Parece un día cualquiera cuando sales con el niño en los brazos, trepas al ómnibus, vas y lo sueltas en el jardín, lo besas y regresas. Comienzas a extrañarlo desde que sale de tus brazos, llora, sabes que va a calmarse tarde o temprano así que te escabulles, y sostienes en la suya tu mirada hasta que bajas por fuerza las escaleras; la seño lo carga; se tranquiliza porque no imagina que te quedas a escondidas hasta que no se calme, que estás detrás de la pared, de espaldas, con los oídos prestos. Pero se calma y sales caminando.
O es un día cualquiera cuando a las seis y diez de la mañana, mientras pones la cafetera al fuego, escuchas Las Mañanitas desde el cuarto. En la voz de tu esposa. La voz sale y camina hacia la sala, somnolienta; anda, se despereza, llega hasta ti y te toca por un hombro. Dos minutos después escuchas al niño, la manera en que salta entre la risa, el sosiego, la lágrima. Entras al cuarto. Lo ves acurrucado entre las sábanas y ves a tu esposa tumbada en la cama, sobre un costado, el cabello revuelto. Le alcanzas el café. Bebe. Y el niño no quiere despertarse. Sientes orgullo.
Y yo siento tu orgullo.

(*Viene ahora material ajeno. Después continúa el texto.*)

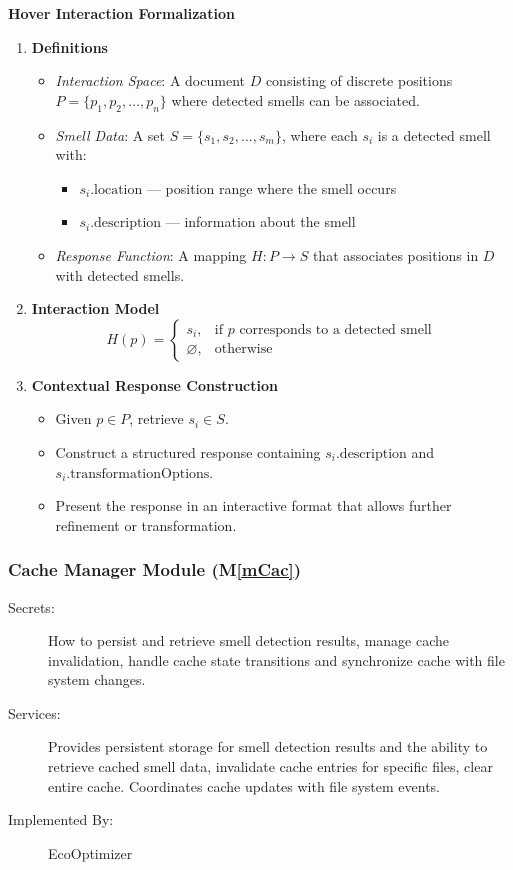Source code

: \documentclass[12pt, titlepage]{article}
\newcommand{\mref}[1]{M\ref{#1}}
\begin{document}
\textbf{Hover Interaction Formalization}
\begin{enumerate}
  \item \textbf{Definitions}
  \begin{itemize}
      \item \textit{Interaction Space}: A document \( D \) consisting of discrete positions \( P = \{ p_1, p_2, \dots, p_n \} \) where detected smells can be associated.
      \item \textit{Smell Data}: A set \( S = \{ s_1, s_2, \dots, s_m \} \), where each \( s_i \) is a detected smell with:
        \begin{itemize}
            \item \( s_i.\text{location} \) — position range where the smell occurs
            \item \( s_i.\text{description} \) — information about the smell
        \end{itemize}
      \item \textit{Response Function}: A mapping \( H: P \to S \) that associates positions in \( D \) with detected smells.
  \end{itemize}

  \item \textbf{Interaction Model}
  \[
  H(p) =
  \begin{cases} 
      s_i, & \text{if } p \text{ corresponds to a detected smell} \\
      \varnothing, & \text{otherwise}
  \end{cases}
  \]

  \item \textbf{Contextual Response Construction}
  \begin{itemize}
      \item Given \( p \in P \), retrieve \( s_i \in S \).
      \item Construct a structured response containing \( s_i.\text{description} \) and \( s_i.\text{transformationOptions} \).
      \item Present the response in an interactive format that allows further refinement or transformation.
  \end{itemize}
\end{enumerate}

\subsubsection{Cache Manager Module (\mref{mCac})}

\begin{description}
    \item[Secrets:] How to persist and retrieve smell detection results, manage cache invalidation, handle cache state transitions and synchronize cache with file system changes. 
    \item[Services:] Provides persistent storage for smell detection results and the ability to retrieve cached smell data, invalidate cache entries for specific files, clear entire cache.  Coordinates cache updates with file system events. 
    \item[Implemented By:] EcoOptimizer
\end{description}
\end{document}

Me gusta caminar y ver a padres con su niño en los hombros; de la mano altanera de su esposa; avanzando entre gentes como si la ciudad no fuera, apenas, más que el pretexto para servir al niño de caballo, para sentir que ríe y sus manitas en la cabeza, agarradas al cuello, con las piernas cayendo hasta el pecho del padre y los ojos curiosos; preguntando en voz alta qué hay más allá de la techumbre, el mundo, el porqué de las cosas que ni uno entiende pero que se inventa…
Me gusta cuando el hospital de noche está lleno de padres impacientes. Quiero decir, me gusta entre comillas. Lo hermoso es ver a padres no capaces de desabrazar al niño hasta que la doctora lo examina. Que entran a la consulta. Y la discuten. Y lloran, se preocupan, permanecen. Y los que están en vela en las afueras del hospital cuando mamá está dentro, con dolores de parto. Padres buenos. Loables.
Cierto es que no son todos. Y que el decir popular establece que madre hay una sola. Pero que padre puede ser cualquiera. Pocos amigos tengo que hablen con fe o nostalgia de sus padres, que muestren hacia ellos traza de altivez, cariño, de admiración. Son pocos. Y bastante concretos sus argumentos. Son también los míos. Son también los de todo el que ha buscado la mano estable, el abrazo, la ayuda, y ha hallado la respuesta traqueteante, la excusa del dinero. O el silencio. Desapego, apatía. Los argumentos tristes de la madre que es padre al tiempo. Eso. Simplemente. Argumentos tristísimos…
La paternidad se aleja del heroísmo. No es deber, contrato. Ni un juramento ante el que hay que agacharse, acceder. Por el contrario. Quizá ante ella hay siempre el miedo normal a hacerse responsable. No hay premio, no hay estímulo.
Ninguno. Apenas el placer constante de ver cómo se yergue año tras año aquel ser indefenso del primer día, cómo se endereza, tartamudea. Cómo se hace fuerte. No hay más placer en ella que el de madrugar, saberse necesario, aprender a doblar y a hervir pañales. Amanecer con ojeras.
Ese orgullo sincero y egoísta de ser las tres personas que, una de otra, están para animarse. De contribuir un poco todos los días en la rutina sola, en la distribución de lo que hay que hacer para que se mantenga la casa viva: fregar, lavar los sábados, hacer comida, recoger el agua en el tanque por si falta en la mañana.
No es difícil. Luce titánico, mas no es difícil. No tanto como encaramarse al ómnibus, llegar al jardín, bajar las escaleras. Adentrarse 15 minutos tarde en la ciudad, lentamente, un día cualquiera; llegar luego al trabajo como si todo el día, sobre los hombros, tuviera uno cientos de respuestas al porqué paulatino de las cosas.